▶ **WHAT IS BEING ASKED**
Reproduce exactly the line that contains "4. api/v1/cows?searchTerm=Cha" and all lines that follow it in the records below, ending with the last one.

Records drawn from a dataset:
——
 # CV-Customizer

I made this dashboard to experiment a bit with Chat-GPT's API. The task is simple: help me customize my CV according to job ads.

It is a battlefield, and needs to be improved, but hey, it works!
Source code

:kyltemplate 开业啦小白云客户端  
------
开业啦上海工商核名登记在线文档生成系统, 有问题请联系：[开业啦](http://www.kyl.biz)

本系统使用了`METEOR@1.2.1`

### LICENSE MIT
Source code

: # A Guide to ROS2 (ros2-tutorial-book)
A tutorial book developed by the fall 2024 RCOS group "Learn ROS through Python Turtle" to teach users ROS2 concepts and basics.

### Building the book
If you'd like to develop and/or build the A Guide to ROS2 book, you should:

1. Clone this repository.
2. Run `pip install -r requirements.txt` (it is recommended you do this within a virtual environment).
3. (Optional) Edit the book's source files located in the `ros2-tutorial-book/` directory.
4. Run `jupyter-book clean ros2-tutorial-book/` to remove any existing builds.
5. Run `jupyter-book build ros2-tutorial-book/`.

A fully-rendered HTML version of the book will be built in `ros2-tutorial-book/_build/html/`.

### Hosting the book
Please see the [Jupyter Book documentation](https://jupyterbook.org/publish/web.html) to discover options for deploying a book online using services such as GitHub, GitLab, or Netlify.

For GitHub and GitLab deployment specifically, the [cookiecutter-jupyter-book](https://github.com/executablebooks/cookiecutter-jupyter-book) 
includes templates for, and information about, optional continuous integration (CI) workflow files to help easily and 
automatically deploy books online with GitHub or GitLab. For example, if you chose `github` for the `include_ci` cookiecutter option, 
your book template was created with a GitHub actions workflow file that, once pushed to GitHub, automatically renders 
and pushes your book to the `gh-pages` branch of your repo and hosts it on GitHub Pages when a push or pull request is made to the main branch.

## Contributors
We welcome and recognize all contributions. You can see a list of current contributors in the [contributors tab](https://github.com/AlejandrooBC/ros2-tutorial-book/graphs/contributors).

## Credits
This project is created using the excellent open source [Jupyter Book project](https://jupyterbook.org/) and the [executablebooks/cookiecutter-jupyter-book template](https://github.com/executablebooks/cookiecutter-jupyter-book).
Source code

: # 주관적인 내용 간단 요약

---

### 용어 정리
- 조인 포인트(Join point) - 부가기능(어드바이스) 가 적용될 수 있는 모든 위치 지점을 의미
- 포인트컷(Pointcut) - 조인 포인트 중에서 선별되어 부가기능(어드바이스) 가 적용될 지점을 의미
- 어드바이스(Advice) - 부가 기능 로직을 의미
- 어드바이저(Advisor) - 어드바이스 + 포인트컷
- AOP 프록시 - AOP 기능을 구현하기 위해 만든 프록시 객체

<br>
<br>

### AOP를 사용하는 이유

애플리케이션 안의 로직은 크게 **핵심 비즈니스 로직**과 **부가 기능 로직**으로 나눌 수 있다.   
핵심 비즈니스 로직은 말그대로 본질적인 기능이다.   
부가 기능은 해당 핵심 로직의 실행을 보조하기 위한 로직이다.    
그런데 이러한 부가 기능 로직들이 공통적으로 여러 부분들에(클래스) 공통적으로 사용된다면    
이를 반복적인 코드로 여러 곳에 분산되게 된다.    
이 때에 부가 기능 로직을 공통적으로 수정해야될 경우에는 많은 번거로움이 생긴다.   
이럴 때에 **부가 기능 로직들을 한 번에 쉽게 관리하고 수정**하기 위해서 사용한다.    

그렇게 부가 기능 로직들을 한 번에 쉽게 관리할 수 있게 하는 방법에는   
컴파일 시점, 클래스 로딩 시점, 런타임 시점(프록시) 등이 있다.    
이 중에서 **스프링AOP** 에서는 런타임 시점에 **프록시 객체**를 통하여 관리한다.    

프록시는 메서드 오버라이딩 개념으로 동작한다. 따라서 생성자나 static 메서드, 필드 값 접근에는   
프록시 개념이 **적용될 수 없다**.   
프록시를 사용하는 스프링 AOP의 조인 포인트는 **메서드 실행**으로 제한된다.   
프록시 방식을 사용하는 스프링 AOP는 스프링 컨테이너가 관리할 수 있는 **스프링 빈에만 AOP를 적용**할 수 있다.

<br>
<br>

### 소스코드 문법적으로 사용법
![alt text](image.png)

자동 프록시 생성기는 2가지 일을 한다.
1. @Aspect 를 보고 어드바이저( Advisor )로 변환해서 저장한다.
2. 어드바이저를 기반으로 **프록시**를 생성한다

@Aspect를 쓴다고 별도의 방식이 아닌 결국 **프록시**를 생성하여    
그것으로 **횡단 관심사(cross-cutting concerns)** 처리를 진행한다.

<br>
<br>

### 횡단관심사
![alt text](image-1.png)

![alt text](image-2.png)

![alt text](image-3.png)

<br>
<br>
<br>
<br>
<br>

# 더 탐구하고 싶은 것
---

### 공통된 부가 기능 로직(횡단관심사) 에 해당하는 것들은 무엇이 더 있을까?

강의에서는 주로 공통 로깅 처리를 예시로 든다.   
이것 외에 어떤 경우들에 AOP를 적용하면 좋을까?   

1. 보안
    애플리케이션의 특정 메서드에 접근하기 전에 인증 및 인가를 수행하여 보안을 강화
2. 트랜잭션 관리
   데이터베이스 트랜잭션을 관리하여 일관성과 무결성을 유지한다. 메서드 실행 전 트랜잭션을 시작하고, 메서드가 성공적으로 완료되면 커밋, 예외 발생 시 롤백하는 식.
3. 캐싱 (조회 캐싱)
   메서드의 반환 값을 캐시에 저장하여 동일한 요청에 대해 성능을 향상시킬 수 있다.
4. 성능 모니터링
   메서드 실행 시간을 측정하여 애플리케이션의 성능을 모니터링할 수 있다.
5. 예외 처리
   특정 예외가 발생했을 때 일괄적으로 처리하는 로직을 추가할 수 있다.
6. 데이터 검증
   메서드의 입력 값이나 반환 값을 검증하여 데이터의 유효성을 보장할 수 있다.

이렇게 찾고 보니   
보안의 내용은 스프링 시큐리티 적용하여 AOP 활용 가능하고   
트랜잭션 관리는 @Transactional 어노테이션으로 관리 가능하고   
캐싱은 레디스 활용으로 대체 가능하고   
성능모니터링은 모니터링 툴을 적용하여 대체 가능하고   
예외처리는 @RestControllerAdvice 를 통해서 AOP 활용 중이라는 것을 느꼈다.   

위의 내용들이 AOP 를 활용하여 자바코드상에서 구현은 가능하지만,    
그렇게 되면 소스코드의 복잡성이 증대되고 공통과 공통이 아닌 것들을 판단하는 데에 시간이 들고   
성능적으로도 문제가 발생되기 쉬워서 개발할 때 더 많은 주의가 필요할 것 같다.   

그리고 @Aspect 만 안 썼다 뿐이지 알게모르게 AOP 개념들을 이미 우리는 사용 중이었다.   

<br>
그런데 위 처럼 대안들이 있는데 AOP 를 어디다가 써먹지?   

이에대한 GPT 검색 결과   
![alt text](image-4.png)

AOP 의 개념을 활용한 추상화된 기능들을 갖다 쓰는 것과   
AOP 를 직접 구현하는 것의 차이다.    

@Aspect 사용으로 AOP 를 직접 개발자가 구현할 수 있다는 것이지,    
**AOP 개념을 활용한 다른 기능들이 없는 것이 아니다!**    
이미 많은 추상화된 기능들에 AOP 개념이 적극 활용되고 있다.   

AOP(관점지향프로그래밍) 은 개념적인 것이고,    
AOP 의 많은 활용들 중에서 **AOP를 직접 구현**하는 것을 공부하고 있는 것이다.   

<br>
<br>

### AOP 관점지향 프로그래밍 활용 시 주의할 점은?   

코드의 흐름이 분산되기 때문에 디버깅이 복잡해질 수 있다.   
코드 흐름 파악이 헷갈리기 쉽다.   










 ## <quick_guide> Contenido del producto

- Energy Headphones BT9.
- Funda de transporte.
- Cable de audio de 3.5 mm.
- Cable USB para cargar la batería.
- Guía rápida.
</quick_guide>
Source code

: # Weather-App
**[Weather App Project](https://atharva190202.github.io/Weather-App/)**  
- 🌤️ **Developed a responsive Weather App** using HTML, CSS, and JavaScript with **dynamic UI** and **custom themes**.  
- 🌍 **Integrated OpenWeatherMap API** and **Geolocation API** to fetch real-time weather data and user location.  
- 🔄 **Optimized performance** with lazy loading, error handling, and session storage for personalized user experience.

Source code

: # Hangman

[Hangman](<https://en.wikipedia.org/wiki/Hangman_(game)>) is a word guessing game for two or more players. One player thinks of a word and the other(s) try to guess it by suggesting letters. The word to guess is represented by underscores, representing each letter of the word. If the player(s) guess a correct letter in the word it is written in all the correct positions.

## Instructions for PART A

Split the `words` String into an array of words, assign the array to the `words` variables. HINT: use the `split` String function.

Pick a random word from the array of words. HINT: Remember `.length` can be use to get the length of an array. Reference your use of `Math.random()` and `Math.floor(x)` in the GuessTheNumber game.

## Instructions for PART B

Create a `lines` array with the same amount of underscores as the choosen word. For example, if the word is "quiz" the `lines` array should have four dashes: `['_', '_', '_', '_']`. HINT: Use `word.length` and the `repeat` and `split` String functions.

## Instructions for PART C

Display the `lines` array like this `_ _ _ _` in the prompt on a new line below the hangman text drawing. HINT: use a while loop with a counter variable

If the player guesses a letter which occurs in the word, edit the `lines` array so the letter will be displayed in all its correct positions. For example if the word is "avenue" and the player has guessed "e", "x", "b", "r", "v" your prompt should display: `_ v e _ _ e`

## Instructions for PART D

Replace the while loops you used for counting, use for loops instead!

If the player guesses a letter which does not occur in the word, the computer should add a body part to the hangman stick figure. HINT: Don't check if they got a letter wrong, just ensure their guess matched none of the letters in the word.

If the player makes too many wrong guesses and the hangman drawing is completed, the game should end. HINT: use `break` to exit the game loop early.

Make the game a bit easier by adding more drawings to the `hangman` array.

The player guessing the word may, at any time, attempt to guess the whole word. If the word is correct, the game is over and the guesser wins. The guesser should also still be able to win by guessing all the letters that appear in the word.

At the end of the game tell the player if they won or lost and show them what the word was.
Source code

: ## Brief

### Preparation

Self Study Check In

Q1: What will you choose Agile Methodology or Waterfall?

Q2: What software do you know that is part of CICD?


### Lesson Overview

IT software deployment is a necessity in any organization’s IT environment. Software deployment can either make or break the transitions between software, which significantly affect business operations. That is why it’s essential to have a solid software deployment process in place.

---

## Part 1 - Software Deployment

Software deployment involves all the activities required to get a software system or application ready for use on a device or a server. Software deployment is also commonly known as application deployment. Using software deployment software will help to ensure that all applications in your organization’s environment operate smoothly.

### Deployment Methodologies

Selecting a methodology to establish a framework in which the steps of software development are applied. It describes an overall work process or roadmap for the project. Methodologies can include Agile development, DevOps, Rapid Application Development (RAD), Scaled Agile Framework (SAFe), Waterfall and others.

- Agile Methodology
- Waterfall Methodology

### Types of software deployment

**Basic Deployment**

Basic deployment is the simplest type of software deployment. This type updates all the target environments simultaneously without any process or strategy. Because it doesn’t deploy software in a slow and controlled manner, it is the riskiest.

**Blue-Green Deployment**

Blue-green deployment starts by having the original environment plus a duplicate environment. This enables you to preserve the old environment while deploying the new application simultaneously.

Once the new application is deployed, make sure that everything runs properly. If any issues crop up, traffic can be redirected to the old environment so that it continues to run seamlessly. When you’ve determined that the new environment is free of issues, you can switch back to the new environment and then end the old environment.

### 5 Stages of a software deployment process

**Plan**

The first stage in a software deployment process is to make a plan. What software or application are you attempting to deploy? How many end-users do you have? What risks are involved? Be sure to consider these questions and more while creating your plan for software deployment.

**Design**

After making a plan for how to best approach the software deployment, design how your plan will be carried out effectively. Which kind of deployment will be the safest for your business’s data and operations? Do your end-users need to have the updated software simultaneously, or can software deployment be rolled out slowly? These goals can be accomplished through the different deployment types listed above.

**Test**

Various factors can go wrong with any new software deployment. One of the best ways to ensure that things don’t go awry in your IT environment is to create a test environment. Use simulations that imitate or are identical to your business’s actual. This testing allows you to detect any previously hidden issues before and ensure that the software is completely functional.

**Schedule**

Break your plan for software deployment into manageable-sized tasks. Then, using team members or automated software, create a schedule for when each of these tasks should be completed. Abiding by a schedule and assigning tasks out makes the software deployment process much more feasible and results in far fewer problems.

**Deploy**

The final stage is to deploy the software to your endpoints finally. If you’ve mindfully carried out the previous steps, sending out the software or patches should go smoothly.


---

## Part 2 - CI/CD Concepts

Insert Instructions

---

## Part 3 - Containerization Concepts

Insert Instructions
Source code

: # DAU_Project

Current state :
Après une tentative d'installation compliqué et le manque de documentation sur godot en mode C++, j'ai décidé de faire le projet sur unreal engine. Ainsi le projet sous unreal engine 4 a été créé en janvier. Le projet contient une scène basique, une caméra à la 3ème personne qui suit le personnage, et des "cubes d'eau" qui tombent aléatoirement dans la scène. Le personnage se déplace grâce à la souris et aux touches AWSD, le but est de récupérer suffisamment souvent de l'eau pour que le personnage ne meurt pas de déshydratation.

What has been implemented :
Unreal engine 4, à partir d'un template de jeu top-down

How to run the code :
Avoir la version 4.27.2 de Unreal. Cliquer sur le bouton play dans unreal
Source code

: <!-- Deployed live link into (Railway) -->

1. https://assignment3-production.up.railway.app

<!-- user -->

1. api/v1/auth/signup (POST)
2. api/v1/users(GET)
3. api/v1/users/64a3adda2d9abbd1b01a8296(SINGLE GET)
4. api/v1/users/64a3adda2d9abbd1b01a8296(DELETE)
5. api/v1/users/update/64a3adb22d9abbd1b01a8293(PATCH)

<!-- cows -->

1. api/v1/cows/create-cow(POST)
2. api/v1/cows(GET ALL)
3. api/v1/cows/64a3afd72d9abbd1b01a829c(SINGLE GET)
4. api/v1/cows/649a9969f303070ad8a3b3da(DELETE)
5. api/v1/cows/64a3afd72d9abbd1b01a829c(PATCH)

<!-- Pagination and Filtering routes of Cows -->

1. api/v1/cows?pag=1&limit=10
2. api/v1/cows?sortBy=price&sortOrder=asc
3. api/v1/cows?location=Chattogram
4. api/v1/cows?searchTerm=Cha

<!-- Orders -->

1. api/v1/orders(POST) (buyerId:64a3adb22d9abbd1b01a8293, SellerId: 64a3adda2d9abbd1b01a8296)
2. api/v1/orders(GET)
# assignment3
——
▶ **RESPONSE AREA**
4. api/v1/cows?searchTerm=Cha

<!-- Orders -->

1. api/v1/orders(POST) (buyerId:64a3adb22d9abbd1b01a8293, SellerId: 64a3adda2d9abbd1b01a8296)
2. api/v1/orders(GET)
# assignment3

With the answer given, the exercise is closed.